The Shire of Bryngolau encompasses Los Alamos and Rio Arriba counties. The group has 23 paid members — ages range from teens to seniors.
Members of the Society choose unique period names. Llywus Ap Alan (Bryan Bennett in the mundane world) is the Seneschal or Chapter President of the Shire of Bryngolau. He’s been involved with SCA since 1984. Calligraphy and illumination are two of his passions.
“I carve my own pens and make my own ink from iron and oak galls. I stick as close as I can to period recipes,” Bennett said. “We have to interpolate a lot of technique because it wasn’t written down. These days, the Internet is a great resource.”
Fencers dual. Photo by Bonnie J. Gordon/ladailypost.com
Members learn from each other in classes and one-on-one training. Whether it’s period music, cuisine, dance, armoring, brewing or any of the hundreds of skills mastered by SCA members, passing on their passions is one of the great pleasures of SCA membership, Bennett said.
The flashiest aspect of SCA is heavy combat in period armor. Like many young men, Baron Christopher Blackwood (Christopher Graham) was drawn in by the swordplay.

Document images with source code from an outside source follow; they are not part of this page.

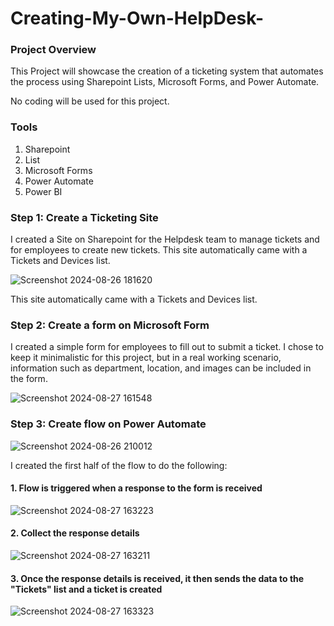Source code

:# Creating-My-Own-HelpDesk-

### Project Overview

This Project will showcase the creation of a ticketing system that automates the process using Sharepoint Lists, Microsoft Forms, and Power Automate.

No coding will be used for this project.

### Tools
1. Sharepoint
3. List
4. Microsoft Forms
5. Power Automate
6. Power BI

### Step 1: Create a Ticketing Site


I created a Site on Sharepoint for the Helpdesk team to manage tickets and for employees to create new tickets.
This site automatically came with a Tickets and Devices list.



![Screenshot 2024-08-26 181620](https://github.com/user-attachments/assets/d196395f-ea2a-474a-a89a-12706af89cbd)


This site automatically came with a Tickets and Devices list.


### Step 2: Create a form on Microsoft Form

I created a simple form for employees to fill out to submit a ticket. I chose to keep it minimalistic for this project, but in a real working scenario, information such as department, location, and images can be included in the form.

![Screenshot 2024-08-27 161548](https://github.com/user-attachments/assets/2781ff81-d8ce-4f1e-83c5-53b64a7ad967)





### Step 3: Create flow on Power Automate

![Screenshot 2024-08-26 210012](https://github.com/user-attachments/assets/552bcbc1-545d-4d70-9070-460da4d55b5a)

I created the first half of the flow to do the following:

#### 1. Flow is triggered when a response to the form is received

![Screenshot 2024-08-27 163223](https://github.com/user-attachments/assets/7a35cabd-7622-46a8-9cef-ed29c827d0ee)


#### 2. Collect the response details

![Screenshot 2024-08-27 163211](https://github.com/user-attachments/assets/ce733258-7676-43b1-a03d-1216cfc6949f)


#### 3. Once the response details is received, it then sends the data to the "Tickets" list and a ticket is created

![Screenshot 2024-08-27 163323](https://github.com/user-attachments/assets/c2802026-7a76-4944-b402-fad3258f558e)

“Fighting drew me in almost 30 years ago, but the honor and chivalry are why I stayed. It carries through to my other life,” he said. “I think a lot of the appeal is the romance. Ladies are treated like ladies. The knight in shining armor is very appealing. You can be a hero for a weekend.”
Graham is an armorer. He creates custom armor for others as well as for his own use. At the April 28 event held at North Mesa Park, he was debuting a brand new suit of armor.
“The 700 plates I used are plastic, but I used a technique of plating from the Middle Ages,” Graham said. “I do a lot of research to get as close to the period as possible.”
Baron Christopher Blackwood in his new armor. Photo by Bonnie J. Gordon/ladailypost.com
Graham is mostly self-taught as an armorer and makes a lot of his own tools. He strives to make the armor authentic and beautiful, but it must also be functional in a fight. Graham was testing out his new armor on the field at the recent event.
Combat during bouts and battles is organized by strict rules to prevent injuries. Swords are made from rattan, not steel.
It is forbidden to strike an opponent from an inch above the knee down. Armor must conform to certain requirements so people are protected. Blows are considered to inflict the damage such a blow would inflict in actual combat.
“Blows are judged on an honor system,” Graham said. “Only the person who is hit can judge the blow. It works well. People are very honorable.”
In addition to heavy combat, some SCA members also duel with rapiers and practice archery.
Elanor O’Halloraine (Lara Sandling-Bennett) and Bethany Stephens make garlands. Photo by Bonnie J. Gordon/ladailypost.com
Bethany Stephens is new to SCA. She attended her first event last fall.
“I was hooked,” she said. “It has such a wide spectrum of things to do.”
Stephens recently returned from a SCA War in Phoenix where there were 1,000 combatants.Wars involve archery and catapults as well as one to one combat.
She took drumming lessons at that event and developed a new interest. She is also studying armor making with Graham and calligraphy with Bennett.
“I want to get into cooking,” Stephens said. “I already do mead making and home brewing. There’s so much to learn.”
“Heralds talk in capital letters,” Conel Mór MacNachton (William J. Knight) said. “The herald’s responsibility within the Shire is communicating messages.”
It’s Knight who attracts everyone’s attention when an announcement is to be made. He also announces the bouts during combat.
Heralds also assist members of the Shire in developing their unique SCA name.
Shire of Bryngolau. Photo by Bonnie J. Gordon/ladailypost.com
Names must be period accurate, but also fit the person involved. Knight helps members develop a coat of arms. Each coat of arms is unique to a specific person.
Knight helps people create a coat of arms that obeys the rules of heraldry and follows the conventions of SCA, but also expresses their personality and nature.
A rousing maypole dance to the music of a flute rounded out the April 28 celebration. Brightly colored costumes intermingled as the ribbons wound tighter and tighter around the maypole.
Laughter filled the air as dancers wove in and out.
Maypole dance. Photo by Bonnie J. Gordon/ladailypost.com
The Middle Ages appeal to many people for many reasons. Producing a beautiful handcrafted item, fighting with a sword, wearing beautiful clothing, and learning about a period long gone draw people to SCA.
“It gives us the opportunity to drop technology and live in a way that’s very different from what you’d otherwise get to experience,” Graham said. “A world lit by campfire is very appealing to people.”